• _What needs to be done_: Retype all the data word for word.

• _Exercise material_:
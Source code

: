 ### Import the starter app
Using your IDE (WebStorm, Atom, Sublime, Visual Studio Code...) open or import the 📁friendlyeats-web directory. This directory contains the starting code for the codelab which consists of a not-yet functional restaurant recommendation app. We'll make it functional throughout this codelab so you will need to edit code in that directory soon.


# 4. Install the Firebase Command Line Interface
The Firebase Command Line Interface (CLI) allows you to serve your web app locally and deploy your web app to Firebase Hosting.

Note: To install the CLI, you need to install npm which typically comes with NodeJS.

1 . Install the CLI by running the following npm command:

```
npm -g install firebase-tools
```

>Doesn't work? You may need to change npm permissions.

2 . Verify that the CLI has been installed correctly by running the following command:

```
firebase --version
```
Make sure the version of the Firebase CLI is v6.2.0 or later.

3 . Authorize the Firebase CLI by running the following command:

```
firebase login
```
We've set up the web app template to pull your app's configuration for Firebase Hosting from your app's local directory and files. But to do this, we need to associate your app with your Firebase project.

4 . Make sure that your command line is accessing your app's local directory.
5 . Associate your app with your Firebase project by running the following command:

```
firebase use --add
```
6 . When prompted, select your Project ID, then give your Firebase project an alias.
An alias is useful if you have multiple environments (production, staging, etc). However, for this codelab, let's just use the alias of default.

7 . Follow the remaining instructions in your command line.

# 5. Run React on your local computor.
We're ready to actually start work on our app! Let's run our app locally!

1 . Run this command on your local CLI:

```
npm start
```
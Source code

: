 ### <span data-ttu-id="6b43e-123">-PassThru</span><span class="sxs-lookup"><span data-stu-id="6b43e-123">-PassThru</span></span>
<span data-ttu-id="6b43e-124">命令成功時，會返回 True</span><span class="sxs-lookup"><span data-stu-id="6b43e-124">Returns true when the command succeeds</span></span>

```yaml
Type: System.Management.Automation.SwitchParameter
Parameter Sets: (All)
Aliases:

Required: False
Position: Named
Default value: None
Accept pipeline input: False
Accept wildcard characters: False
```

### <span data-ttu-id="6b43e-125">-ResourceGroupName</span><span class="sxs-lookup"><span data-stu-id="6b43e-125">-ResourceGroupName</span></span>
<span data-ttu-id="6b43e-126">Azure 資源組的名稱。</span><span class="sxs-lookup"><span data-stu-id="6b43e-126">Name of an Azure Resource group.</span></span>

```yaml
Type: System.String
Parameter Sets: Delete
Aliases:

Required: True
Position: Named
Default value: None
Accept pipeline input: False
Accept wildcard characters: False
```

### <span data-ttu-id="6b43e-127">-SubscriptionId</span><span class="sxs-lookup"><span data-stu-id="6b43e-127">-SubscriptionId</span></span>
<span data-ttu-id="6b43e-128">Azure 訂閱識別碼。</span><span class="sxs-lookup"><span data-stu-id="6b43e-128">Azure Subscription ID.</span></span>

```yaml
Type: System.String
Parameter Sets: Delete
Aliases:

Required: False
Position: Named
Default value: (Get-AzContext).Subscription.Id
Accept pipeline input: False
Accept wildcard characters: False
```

• _Solution_:
Source code

: ### Import the starter app
Using your IDE (WebStorm, Atom, Sublime, Visual Studio Code...) open or import the 📁friendlyeats-web directory. This directory contains the starting code for the codelab which consists of a not-yet functional restaurant recommendation app. We'll make it functional throughout this codelab so you will need to edit code in that directory soon.


# 4. Install the Firebase Command Line Interface
The Firebase Command Line Interface (CLI) allows you to serve your web app locally and deploy your web app to Firebase Hosting.

Note: To install the CLI, you need to install npm which typically comes with NodeJS.

1 . Install the CLI by running the following npm command:

```
npm -g install firebase-tools
```

>Doesn't work? You may need to change npm permissions.

2 . Verify that the CLI has been installed correctly by running the following command:

```
firebase --version
```
Make sure the version of the Firebase CLI is v6.2.0 or later.

3 . Authorize the Firebase CLI by running the following command:

```
firebase login
```
We've set up the web app template to pull your app's configuration for Firebase Hosting from your app's local directory and files. But to do this, we need to associate your app with your Firebase project.

4 . Make sure that your command line is accessing your app's local directory.
5 . Associate your app with your Firebase project by running the following command:

```
firebase use --add
```
6 . When prompted, select your Project ID, then give your Firebase project an alias.
An alias is useful if you have multiple environments (production, staging, etc). However, for this codelab, let's just use the alias of default.

7 . Follow the remaining instructions in your command line.

# 5. Run React on your local computor.
We're ready to actually start work on our app! Let's run our app locally!

1 . Run this command on your local CLI:

```
npm start
```
Source code

: ### <span data-ttu-id="6b43e-123">-PassThru</span><span class="sxs-lookup"><span data-stu-id="6b43e-123">-PassThru</span></span>
<span data-ttu-id="6b43e-124">命令成功時，會返回 True</span><span class="sxs-lookup"><span data-stu-id="6b43e-124">Returns true when the command succeeds</span></span>

```yaml
Type: System.Management.Automation.SwitchParameter
Parameter Sets: (All)
Aliases:

Required: False
Position: Named
Default value: None
Accept pipeline input: False
Accept wildcard characters: False
```

### <span data-ttu-id="6b43e-125">-ResourceGroupName</span><span class="sxs-lookup"><span data-stu-id="6b43e-125">-ResourceGroupName</span></span>
<span data-ttu-id="6b43e-126">Azure 資源組的名稱。</span><span class="sxs-lookup"><span data-stu-id="6b43e-126">Name of an Azure Resource group.</span></span>

```yaml
Type: System.String
Parameter Sets: Delete
Aliases:

Required: True
Position: Named
Default value: None
Accept pipeline input: False
Accept wildcard characters: False
```

### <span data-ttu-id="6b43e-127">-SubscriptionId</span><span class="sxs-lookup"><span data-stu-id="6b43e-127">-SubscriptionId</span></span>
<span data-ttu-id="6b43e-128">Azure 訂閱識別碼。</span><span class="sxs-lookup"><span data-stu-id="6b43e-128">Azure Subscription ID.</span></span>

```yaml
Type: System.String
Parameter Sets: Delete
Aliases:

Required: False
Position: Named
Default value: (Get-AzContext).Subscription.Id
Accept pipeline input: False
Accept wildcard characters: False
```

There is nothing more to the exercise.